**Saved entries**

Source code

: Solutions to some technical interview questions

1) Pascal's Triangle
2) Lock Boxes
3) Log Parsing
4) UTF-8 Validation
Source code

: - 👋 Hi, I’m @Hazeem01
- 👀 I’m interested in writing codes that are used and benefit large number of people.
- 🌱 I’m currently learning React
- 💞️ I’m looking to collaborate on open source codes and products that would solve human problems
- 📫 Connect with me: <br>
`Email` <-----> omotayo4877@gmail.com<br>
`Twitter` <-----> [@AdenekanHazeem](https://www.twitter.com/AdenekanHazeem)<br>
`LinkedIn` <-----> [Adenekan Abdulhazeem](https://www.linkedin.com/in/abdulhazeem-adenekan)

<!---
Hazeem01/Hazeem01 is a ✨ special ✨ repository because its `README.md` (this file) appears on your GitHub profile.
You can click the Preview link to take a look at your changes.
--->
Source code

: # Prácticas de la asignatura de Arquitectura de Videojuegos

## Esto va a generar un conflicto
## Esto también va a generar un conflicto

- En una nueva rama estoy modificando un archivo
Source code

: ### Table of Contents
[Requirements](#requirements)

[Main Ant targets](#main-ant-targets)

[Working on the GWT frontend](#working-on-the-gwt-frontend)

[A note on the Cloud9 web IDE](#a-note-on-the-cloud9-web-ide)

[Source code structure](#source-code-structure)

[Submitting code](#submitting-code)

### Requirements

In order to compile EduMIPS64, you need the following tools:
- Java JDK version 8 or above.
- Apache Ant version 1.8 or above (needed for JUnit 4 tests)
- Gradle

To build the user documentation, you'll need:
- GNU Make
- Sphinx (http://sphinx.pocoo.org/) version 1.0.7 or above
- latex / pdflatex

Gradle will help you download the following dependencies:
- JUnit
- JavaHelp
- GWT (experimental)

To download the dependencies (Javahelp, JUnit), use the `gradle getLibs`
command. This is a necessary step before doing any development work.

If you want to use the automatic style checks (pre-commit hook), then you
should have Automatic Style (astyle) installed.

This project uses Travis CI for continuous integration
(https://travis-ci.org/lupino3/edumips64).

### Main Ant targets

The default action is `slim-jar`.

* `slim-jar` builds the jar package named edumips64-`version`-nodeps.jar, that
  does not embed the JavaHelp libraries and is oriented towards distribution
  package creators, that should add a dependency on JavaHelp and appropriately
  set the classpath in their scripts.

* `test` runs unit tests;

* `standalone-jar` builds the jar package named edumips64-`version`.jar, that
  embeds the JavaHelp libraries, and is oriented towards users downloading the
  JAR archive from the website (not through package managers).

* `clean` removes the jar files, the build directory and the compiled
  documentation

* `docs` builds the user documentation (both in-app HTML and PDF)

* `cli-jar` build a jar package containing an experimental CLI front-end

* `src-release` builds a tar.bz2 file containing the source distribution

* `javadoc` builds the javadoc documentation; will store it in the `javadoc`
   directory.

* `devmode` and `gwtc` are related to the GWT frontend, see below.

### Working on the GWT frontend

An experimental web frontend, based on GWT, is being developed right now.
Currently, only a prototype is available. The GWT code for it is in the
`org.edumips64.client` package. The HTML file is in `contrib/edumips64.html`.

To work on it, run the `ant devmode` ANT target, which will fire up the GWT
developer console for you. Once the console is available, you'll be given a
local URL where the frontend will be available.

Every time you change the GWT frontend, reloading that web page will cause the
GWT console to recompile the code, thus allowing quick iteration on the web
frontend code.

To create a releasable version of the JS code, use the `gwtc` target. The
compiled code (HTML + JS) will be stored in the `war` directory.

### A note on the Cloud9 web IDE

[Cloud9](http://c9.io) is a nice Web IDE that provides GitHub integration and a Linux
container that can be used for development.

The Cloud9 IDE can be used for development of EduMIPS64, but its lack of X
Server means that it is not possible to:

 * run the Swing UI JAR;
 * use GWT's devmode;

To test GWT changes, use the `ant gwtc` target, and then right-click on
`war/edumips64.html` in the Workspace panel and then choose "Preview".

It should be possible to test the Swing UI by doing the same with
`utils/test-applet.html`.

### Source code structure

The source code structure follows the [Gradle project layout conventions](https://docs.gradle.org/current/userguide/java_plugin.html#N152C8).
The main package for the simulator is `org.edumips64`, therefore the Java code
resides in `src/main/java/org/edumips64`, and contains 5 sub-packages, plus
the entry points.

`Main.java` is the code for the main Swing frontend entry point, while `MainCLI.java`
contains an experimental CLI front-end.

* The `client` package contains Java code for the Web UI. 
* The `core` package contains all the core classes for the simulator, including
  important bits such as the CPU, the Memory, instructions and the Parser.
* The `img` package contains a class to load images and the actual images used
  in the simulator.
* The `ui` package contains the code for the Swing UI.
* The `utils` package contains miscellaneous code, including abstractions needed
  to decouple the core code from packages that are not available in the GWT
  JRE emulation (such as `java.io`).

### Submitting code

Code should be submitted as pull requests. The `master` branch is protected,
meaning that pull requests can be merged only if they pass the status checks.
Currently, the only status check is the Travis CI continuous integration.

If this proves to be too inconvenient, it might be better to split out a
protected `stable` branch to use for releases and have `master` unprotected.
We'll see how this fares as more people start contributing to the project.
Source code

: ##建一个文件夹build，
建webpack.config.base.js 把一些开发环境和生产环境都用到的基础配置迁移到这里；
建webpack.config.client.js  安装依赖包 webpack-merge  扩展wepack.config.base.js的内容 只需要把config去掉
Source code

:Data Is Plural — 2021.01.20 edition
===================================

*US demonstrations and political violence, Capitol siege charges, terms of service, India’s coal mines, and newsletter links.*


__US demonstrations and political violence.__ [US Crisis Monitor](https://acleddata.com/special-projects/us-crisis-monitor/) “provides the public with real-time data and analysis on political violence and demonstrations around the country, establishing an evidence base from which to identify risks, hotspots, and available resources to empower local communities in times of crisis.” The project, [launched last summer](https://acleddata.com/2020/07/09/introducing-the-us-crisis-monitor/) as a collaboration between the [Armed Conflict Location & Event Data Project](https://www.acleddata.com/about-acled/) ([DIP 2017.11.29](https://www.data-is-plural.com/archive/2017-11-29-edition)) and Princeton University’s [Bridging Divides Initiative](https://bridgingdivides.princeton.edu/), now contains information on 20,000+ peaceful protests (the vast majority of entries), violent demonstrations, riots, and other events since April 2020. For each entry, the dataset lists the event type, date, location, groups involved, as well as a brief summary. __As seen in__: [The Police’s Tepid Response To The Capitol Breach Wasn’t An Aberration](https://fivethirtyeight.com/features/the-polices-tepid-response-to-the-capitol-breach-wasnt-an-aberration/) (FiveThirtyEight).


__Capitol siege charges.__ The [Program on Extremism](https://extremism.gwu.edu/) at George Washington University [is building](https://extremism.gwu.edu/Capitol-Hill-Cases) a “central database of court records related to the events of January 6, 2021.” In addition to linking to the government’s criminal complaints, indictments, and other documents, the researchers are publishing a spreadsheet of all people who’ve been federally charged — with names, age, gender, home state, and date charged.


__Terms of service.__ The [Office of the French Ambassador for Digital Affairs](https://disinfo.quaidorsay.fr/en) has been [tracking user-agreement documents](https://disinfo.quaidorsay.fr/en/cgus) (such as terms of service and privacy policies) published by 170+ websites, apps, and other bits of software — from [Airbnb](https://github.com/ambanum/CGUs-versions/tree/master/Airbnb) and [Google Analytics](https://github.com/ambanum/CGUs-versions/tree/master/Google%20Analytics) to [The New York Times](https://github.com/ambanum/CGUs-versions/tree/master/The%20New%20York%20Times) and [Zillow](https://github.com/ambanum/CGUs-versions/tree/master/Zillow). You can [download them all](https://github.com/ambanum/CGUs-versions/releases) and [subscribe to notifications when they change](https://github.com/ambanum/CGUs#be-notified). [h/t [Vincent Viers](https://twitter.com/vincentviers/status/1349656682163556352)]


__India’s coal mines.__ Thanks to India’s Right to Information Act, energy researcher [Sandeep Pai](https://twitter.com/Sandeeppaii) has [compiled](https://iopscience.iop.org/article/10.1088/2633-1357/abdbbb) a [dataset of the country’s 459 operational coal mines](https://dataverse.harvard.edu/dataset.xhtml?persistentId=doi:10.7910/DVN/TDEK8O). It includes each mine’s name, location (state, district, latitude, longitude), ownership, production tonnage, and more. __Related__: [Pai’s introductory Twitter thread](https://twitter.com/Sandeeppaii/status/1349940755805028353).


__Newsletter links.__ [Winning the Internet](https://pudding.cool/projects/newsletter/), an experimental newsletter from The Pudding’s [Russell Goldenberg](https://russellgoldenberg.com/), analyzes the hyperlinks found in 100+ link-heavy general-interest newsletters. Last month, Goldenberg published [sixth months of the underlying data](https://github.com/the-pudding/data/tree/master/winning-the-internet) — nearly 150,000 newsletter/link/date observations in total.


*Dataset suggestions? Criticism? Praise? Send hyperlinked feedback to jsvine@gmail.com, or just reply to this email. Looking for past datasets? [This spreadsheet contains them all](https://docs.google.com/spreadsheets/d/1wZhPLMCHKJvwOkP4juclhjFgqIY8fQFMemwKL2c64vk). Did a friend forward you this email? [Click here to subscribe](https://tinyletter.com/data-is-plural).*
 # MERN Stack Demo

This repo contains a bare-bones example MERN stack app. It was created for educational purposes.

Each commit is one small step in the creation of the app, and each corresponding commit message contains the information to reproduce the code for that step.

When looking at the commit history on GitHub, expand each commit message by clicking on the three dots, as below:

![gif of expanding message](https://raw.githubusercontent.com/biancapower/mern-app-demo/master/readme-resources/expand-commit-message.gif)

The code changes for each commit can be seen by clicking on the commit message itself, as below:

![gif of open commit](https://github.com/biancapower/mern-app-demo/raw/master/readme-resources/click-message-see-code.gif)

**WORK REQUIRED**
Write down exactly the span of lines above from the one containing "# MERN Stack Demo" to the one containing "When looking at", both ends included.

**RESPONSE AREA**
 # MERN Stack Demo

This repo contains a bare-bones example MERN stack app. It was created for educational purposes.

Each commit is one small step in the creation of the app, and each corresponding commit message contains the information to reproduce the code for that step.

When looking at the commit history on GitHub, expand each commit message by clicking on the three dots, as below:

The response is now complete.